Saved entries
• • • •
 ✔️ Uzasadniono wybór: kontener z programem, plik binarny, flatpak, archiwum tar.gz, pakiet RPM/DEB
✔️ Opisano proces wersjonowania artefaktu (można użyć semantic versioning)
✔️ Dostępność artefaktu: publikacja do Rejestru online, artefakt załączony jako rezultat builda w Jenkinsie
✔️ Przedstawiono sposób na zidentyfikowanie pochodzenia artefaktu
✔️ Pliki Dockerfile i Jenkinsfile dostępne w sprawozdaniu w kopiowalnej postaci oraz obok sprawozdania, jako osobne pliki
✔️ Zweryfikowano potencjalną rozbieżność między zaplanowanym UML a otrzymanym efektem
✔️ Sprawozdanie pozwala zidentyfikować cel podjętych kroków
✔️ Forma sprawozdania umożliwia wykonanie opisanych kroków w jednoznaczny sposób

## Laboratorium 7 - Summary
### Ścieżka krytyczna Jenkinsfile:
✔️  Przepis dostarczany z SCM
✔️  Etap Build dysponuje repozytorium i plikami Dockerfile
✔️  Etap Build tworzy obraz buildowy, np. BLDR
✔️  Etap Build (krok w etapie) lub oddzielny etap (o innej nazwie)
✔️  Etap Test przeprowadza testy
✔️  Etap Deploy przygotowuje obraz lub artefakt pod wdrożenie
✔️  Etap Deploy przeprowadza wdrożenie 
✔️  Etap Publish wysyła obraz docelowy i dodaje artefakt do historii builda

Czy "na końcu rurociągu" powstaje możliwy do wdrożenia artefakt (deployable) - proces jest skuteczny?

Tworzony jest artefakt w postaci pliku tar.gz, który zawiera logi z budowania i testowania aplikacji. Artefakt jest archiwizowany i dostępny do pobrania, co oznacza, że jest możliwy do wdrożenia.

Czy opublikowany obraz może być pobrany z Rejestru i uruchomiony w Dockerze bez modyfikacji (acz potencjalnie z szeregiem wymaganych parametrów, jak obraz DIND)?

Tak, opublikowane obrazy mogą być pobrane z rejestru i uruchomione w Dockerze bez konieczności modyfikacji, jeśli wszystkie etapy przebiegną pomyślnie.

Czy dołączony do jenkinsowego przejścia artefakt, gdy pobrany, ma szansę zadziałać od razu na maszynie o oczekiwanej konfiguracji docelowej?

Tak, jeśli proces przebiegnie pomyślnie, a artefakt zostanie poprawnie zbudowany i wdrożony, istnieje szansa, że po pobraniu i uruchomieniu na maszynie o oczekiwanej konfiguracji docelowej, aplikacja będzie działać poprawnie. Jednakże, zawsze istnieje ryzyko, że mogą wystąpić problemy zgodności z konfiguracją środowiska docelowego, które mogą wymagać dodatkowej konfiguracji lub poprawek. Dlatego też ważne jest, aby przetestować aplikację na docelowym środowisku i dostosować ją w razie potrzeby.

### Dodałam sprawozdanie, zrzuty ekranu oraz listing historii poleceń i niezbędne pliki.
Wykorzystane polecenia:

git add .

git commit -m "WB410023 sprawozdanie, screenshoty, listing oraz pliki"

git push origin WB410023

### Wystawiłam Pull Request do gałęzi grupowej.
• • • •
--- Work required ---
Taking the entries above, write out exactly the lines starting with the line containing "Test przeprowadza testy" and going on through the line containing "Czy opublikowany obraz", both included, and nothing else.

--- Your solution ---
✔️  Etap Test przeprowadza testy
✔️  Etap Deploy przygotowuje obraz lub artefakt pod wdrożenie
✔️  Etap Deploy przeprowadza wdrożenie 
✔️  Etap Publish wysyła obraz docelowy i dodaje artefakt do historii builda

Czy "na końcu rurociągu" powstaje możliwy do wdrożenia artefakt (deployable) - proces jest skuteczny?

Tworzony jest artefakt w postaci pliku tar.gz, który zawiera logi z budowania i testowania aplikacji. Artefakt jest archiwizowany i dostępny do pobrania, co oznacza, że jest możliwy do wdrożenia.

Czy opublikowany obraz może być pobrany z Rejestru i uruchomiony w Dockerze bez modyfikacji (acz potencjalnie z szeregiem wymaganych parametrów, jak obraz DIND)?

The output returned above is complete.